Site Reliability Engineer

Geonetric•Cedar Rapids, IA

About The Position

As a Site Reliability Engineer you’ll help build and support the infrastructure that keeps our services fast, available, and cost-effective. As part of the Site Reliability team, you’ll help shape how we build, run, and evolve our platform. You will work closely with development teams to design scalable systems on Azure, drive automation across our operational workflows, and establish observability practices that give teams clear insight into system health.
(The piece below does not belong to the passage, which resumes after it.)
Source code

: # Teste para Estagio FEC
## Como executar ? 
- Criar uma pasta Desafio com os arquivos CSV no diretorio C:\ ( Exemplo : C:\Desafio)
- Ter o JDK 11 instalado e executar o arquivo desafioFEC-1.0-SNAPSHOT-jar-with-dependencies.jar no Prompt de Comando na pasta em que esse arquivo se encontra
This is a high-impact role at the intersection of engineering and operations.

Requirements

Bachelor’s degree in Computer Science, MIS, Networking or related field or equivalent required
Typically has a minimum of 3 years’ experience
Microsoft Azure or other public cloud experience required
Cloud-based network design, build, and support experience required
Cloud-based platform and systems design, build, and support experience required
Observability platform experience required
CI/CD pipeline experience required

Nice To Haves

Experience supporting high SLA services preferred
Experience configuring and supporting SSO application authentication preferred
Experience securing web applications, networks, and systems preferred
Previous healthcare experience is a plus

Responsibilities

Designs, implements, and maintains automated pipelines for deployment, provisioning, scaling, and remediation using infrastructure-as-code and CI/CD best practices.
Builds and maintains comprehensive monitoring, logging, alerting, and tracing frameworks that give teams full visibility into system performance and incident response.
Partners with development teams to architect resilient, highly available systems on Azure – applying SLO/SLA frameworks and reliability patterns from the ground up.
Forecasts infrastructure demand, defines scaling thresholds, and ensures systems are provisioned to meet performance targets without over-building headroom.
Continuously analyzes Azure spend, identifies waste, right-sizes workloads, and champions FinOps practices that align cloud investment with business outcomes.
Owns the end-to-end incident lifecycle – from detection and triage through resolution and postmortem – fostering a blameless culture and driving systemic improvements to prevent recurrence.
Integrates security practices into platform operations – including threat detection, vulnerability management, compliance monitoring, and hardening of infrastructure against evolving risks.
Completes standard, moderately difficult work independently.
Requires guidance and oversight to complete complex work, solve unexpected issues, and make decisions.
Manages established processes, identifies problems, and solves them with assistance.
Consistently lives our core values: Own It, Bring It, Push It, Say It, Unite.